# Bond selection criteria



## SixesAndSevens (Dec 4, 2009)

i'm planning to buy and hold bonds in my retirement account.
when I screen bonds, what are the conditions for evaluation?
so far, I have been looking at YTM, company profile and the DBRS rating.
Regarding the rating, if I want to be conservative, should i stick to grade A and above only?
anoher question: is anyting trading below par automatically risky/junk, regardless of rating and company profile?
should i even look for anyting trading below par or is that asking for trouble?


----------



## leslie (May 25, 2009)

A bond trading below par indicates that the market wants a higher return than the return they wanted when the bond was issued. This may be because of some company specific issues, or it might be the general business cycle has changed, or it might be that inflation expectations have changed.

Last year the availability of cash for companies died up completely as investors wanted the safety of government debts. Corporate debt became more risky for almost ALL companies. More perceived risk >> higher yields demanded >>lower bond prices = discounts to par.

Yes some companies were reclassified as junk in the process, but a lot of basically great companies had the same thing happen to their debt. During the 2003-2007 bull run, investors were UNDERVALUING risk, so all debt issued during that period had very low coupons. Now things are more like long-term historical rates - higher.

An important issue you are missing is duration. My calculator gives me the metric, and I think there are some web calculators, but I don't know any addresses. Here is basic bond calculator created by Hank Cunningham.

How much risk you are willing to accept, and the returns you need to compensate is your personal decision. No one can tell you.


----------



## SixesAndSevens (Dec 4, 2009)

Thanks leslie.
I am aware of the concept of duration and its corelation to interest rates.
Which is why I am considering only short term bonds (< 5 years).
My risk profile for this investment is very low since it's a retirement account.
I noted that there are many below par bonds issued by provincial and municipals at zero coupon rates.
What is the explanation for issuing zero coupon bonds by such institutions - surely provincial and municipal govt. can afford to pay interest rates.

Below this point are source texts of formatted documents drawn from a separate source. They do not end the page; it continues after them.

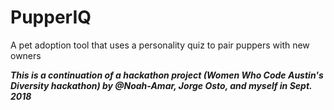 # PupperIQ
A pet adoption tool that uses a personality quiz to pair puppers with new owners

***This is a continuation of a hackathon project (Women Who Code Austin's Diversity hackathon) by @Noah-Amar, Jorge Osto, and myself in Sept. 2018***
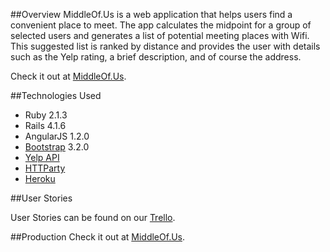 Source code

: ##Overview
MiddleOf.Us is a web application that helps users find a convenient place to meet. The app calculates the midpoint for a group of selected users and generates a list of potential meeting places with Wifi. This suggested list is ranked by distance and provides the user with details such as the Yelp rating, a brief description, and of course the address. 

Check it out at [MiddleOf.Us](www.middleof.us).

##Technologies Used
* Ruby 2.1.3
* Rails 4.1.6
* AngularJS 1.2.0
* [Bootstrap](http://getbootstrap.com/) 3.2.0
* [Yelp API](http://www.yelp.com/developers/documentation)
* [HTTParty](https://github.com/jnunemaker/httparty)
* [Heroku](https://www.heroku.com/)

##User Stories

User Stories can be found on our [Trello](https://trello.com/b/gymddw4R/middleof-us). 

##Production
Check it out at [MiddleOf.Us](www.middleof.us).



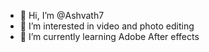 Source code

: - 👋 Hi, I’m @Ashvath7
- 👀 I’m interested in video and photo editing 
- 🌱 I’m currently learning Adobe After effects


<!---
Ashvath7/Ashvath7 is a ✨ special ✨ repository because its `README.md` (this file) appears on your GitHub profile.
You can click the Preview link to take a look at your changes.
--->
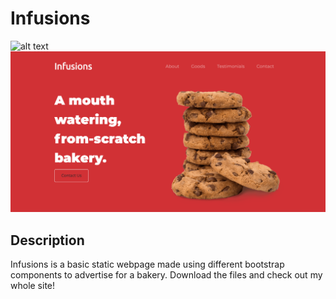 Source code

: # Infusions
![alt text](https://github.com/alishabelle/passionprojects/Inf-static/DjFxhaj-Imgur.png?raw=true)
![alt text](https://github.com/alishabelle/passionprojects/blob/master/Inf-static/DjFxhaj%20-%20Imgur.png?raw=true)
## Description
Infusions is a basic static webpage made using different bootstrap components to advertise for a bakery. Download the files and check out my whole site!
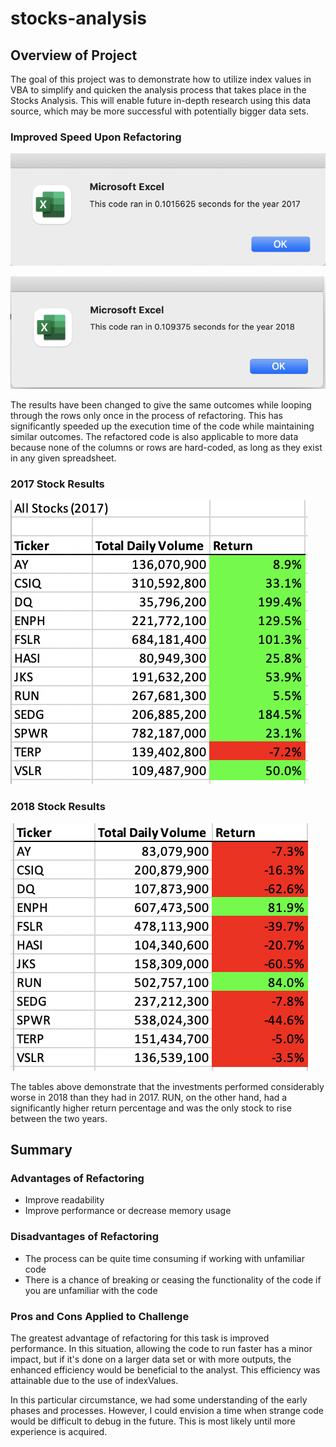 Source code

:# stocks-analysis

## Overview of Project
The goal of this project was to demonstrate how to utilize index values in VBA to simplify and quicken the analysis process that takes place in the Stocks Analysis. This will enable future in-depth research using this data source, which may be more successful with potentially bigger data sets.

### Improved Speed Upon Refactoring
 ![VBA_Challenge_2017](https://github.com/damienfranco/stocks-analysis/blob/main/resources/VBA_Challenge_2017.png)


![VBA_Challenge_2018](https://github.com/damienfranco/stocks-analysis/blob/main/resources/VBA_Challenge_2018.png)


The results have been changed to give the same outcomes while looping through the rows only once in the process of refactoring. This has significantly speeded up the execution time of the code while maintaining similar outcomes. The refactored code is also applicable to more data because none of the columns or rows are hard-coded, as long as they exist in any given spreadsheet.

### 2017 Stock Results
![2017 Stock Results](https://github.com/damienfranco/stocks-analysis/blob/main/resources/All_Stocks_2017.png)

### 2018 Stock Results
![2018 Stock Results](https://github.com/damienfranco/stocks-analysis/blob/main/resources/All_Stocks_2018.png)

The tables above demonstrate that the investments performed considerably worse in 2018 than they had in 2017. RUN, on the other hand, had a significantly higher return percentage and was the only stock to rise between the two years.

## Summary
### Advantages of Refactoring
- Improve readability
- Improve performance or decrease memory usage

### Disadvantages of Refactoring
- The process can be quite time consuming if working with unfamiliar code
- There is a chance of breaking or ceasing the functionality of the code if you are unfamiliar with the code

### Pros and Cons Applied to Challenge
The greatest advantage of refactoring for this task is improved performance. In this situation, allowing the code to run faster has a minor impact, but if it's done on a larger data set or with more outputs, the enhanced efficiency would be beneficial to the analyst. This efficiency was attainable due to the use of indexValues.

In this particular circumstance, we had some understanding of the early phases and processes. However, I could envision a time when strange code would be difficult to debug in the future. This is most likely until more experience is acquired.

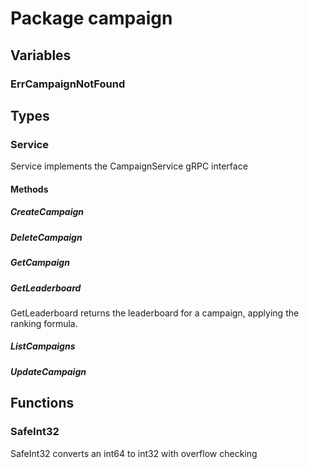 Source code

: # Package campaign

## Variables

### ErrCampaignNotFound

## Types

### Service

Service implements the CampaignService gRPC interface

#### Methods

##### CreateCampaign

##### DeleteCampaign

##### GetCampaign

##### GetLeaderboard

GetLeaderboard returns the leaderboard for a campaign, applying the ranking formula.

##### ListCampaigns

##### UpdateCampaign

## Functions

### SafeInt32

SafeInt32 converts an int64 to int32 with overflow checking
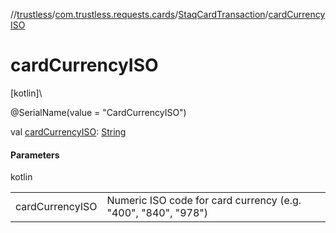 //[trustless](../../../index.md)/[com.trustless.requests.cards](../index.md)/[StaqCardTransaction](index.md)/[cardCurrencyISO](card-currency-i-s-o.md)

# cardCurrencyISO

[kotlin]\

@SerialName(value = &quot;CardCurrencyISO&quot;)

val [cardCurrencyISO](card-currency-i-s-o.md): [String](https://kotlinlang.org/api/latest/jvm/stdlib/kotlin/-string/index.html)

#### Parameters

kotlin

| | |
|---|---|
| cardCurrencyISO | Numeric ISO code for card currency (e.g. &quot;400&quot;, &quot;840&quot;, &quot;978&quot;) |
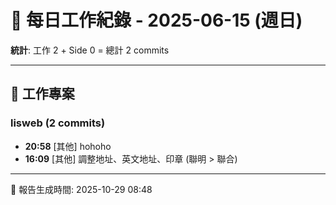 # 📅 每日工作紀錄 - 2025-06-15 (週日)

**統計**: 工作 2 + Side 0 = 總計 2 commits

---

## 💼 工作專案

### lisweb (2 commits)

- **20:58** [其他] hohoho
- **16:09** [其他] 調整地址、英文地址、印章 (聯明 > 聯合)

---

📅 報告生成時間: 2025-10-29 08:48
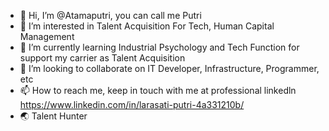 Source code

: - 👋 Hi, I’m @Atamaputri, you can call me Putri
- 👀 I’m interested in Talent Acquisition For Tech, Human Capital Management
- 🌱 I’m currently learning Industrial Psychology and Tech Function for support my carrier as Talent Acquisition
- 💞️ I’m looking to collaborate on IT Developer, Infrastructure, Programmer, etc
- 📫 How to reach me, keep in touch with me at professional linkedln https://www.linkedin.com/in/larasati-putri-4a331210b/
- 🌏 Talent Hunter
<!---
Atamaputri/Atamaputri is a ✨ special ✨ repository because its `README.md` (this file) appears on your GitHub profile.
You can click the Preview link to take a look at your changes.
--->
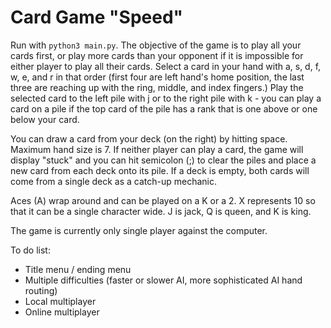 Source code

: # Card Game "Speed"

Run with ``python3 main.py``.
The objective of the game is to play all your cards first, or play more cards than your opponent if it is impossible for either player to play all their cards.
Select a card in your hand with a, s, d, f, w, e, and r in that order (first four are left hand's home position, the last three are reaching up with the ring, middle, and index fingers.)
Play the selected card to the left pile with j or to the right pile with k - you can play a card on a pile if the top card of the pile has a rank that is one above or one below your card. 

You can draw a card from your deck (on the right) by hitting space. Maximum hand size is 7.
If neither player can play a card, the game will display "stuck" and you can hit semicolon (;) to clear the piles and place a new card from each deck onto its pile. If a deck is empty, both cards will come from a single deck as a catch-up mechanic.

Aces (A) wrap around and can be played on a K or a 2.
X represents 10 so that it can be a single character wide. J is jack, Q is queen, and K is king.

The game is currently only single player against the computer.

To do list:
- Title menu / ending menu
- Multiple difficulties (faster or slower AI, more sophisticated AI hand routing)
- Local multiplayer
- Online multiplayer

one more question: is there a prospectus issues for every bond just like there's one for every shares issues?
can i take the CUSIPnumber and search SEADAR or any other site for a bond prospectus?


----------



## leslie (May 25, 2009)

Strip bonds (no coupons) need not have been issued that way. There probably are some - don't know - but... The bond industry participants themselves create the strips by buying the complete bond, and then breaking it up into separate parts that trade individually. 

So if the original bond issue had XXX of face value paying interest on (say) January each year = $50,000, then a single payment due Jan 2015 could become the 'principal' of a separate strip. And retail investors can buy just that one payment.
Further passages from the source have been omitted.